** RECORDS follows **

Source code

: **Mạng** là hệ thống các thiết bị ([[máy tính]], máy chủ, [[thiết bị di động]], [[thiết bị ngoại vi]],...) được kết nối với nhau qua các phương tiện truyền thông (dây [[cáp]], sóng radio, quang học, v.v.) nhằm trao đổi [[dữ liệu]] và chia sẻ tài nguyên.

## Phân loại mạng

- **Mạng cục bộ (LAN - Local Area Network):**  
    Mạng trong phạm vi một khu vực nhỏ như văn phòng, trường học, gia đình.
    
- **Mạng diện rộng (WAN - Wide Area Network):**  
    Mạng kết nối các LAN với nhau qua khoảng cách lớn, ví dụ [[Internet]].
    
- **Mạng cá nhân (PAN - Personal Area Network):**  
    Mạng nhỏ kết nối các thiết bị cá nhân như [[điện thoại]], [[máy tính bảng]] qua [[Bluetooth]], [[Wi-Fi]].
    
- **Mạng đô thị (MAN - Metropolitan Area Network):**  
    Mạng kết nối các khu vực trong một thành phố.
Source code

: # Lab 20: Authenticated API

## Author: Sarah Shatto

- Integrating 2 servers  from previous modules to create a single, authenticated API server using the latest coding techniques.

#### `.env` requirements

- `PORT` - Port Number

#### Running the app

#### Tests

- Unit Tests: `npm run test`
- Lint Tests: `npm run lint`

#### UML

** End of RECORDS **

- _ABOUT THIS EXERCISE_: The response should consist of all the entries, set down exactly.

- _YOUR SOLUTION_:
Source code

: **Mạng** là hệ thống các thiết bị ([[máy tính]], máy chủ, [[thiết bị di động]], [[thiết bị ngoại vi]],...) được kết nối với nhau qua các phương tiện truyền thông (dây [[cáp]], sóng radio, quang học, v.v.) nhằm trao đổi [[dữ liệu]] và chia sẻ tài nguyên.

## Phân loại mạng

- **Mạng cục bộ (LAN - Local Area Network):**  
    Mạng trong phạm vi một khu vực nhỏ như văn phòng, trường học, gia đình.
    
- **Mạng diện rộng (WAN - Wide Area Network):**  
    Mạng kết nối các LAN với nhau qua khoảng cách lớn, ví dụ [[Internet]].
    
- **Mạng cá nhân (PAN - Personal Area Network):**  
    Mạng nhỏ kết nối các thiết bị cá nhân như [[điện thoại]], [[máy tính bảng]] qua [[Bluetooth]], [[Wi-Fi]].
    
- **Mạng đô thị (MAN - Metropolitan Area Network):**  
    Mạng kết nối các khu vực trong một thành phố.
Source code

: # Lab 20: Authenticated API

## Author: Sarah Shatto

- Integrating 2 servers  from previous modules to create a single, authenticated API server using the latest coding techniques.

#### `.env` requirements

- `PORT` - Port Number

#### Running the app

#### Tests

- Unit Tests: `npm run test`
- Lint Tests: `npm run lint`

#### UML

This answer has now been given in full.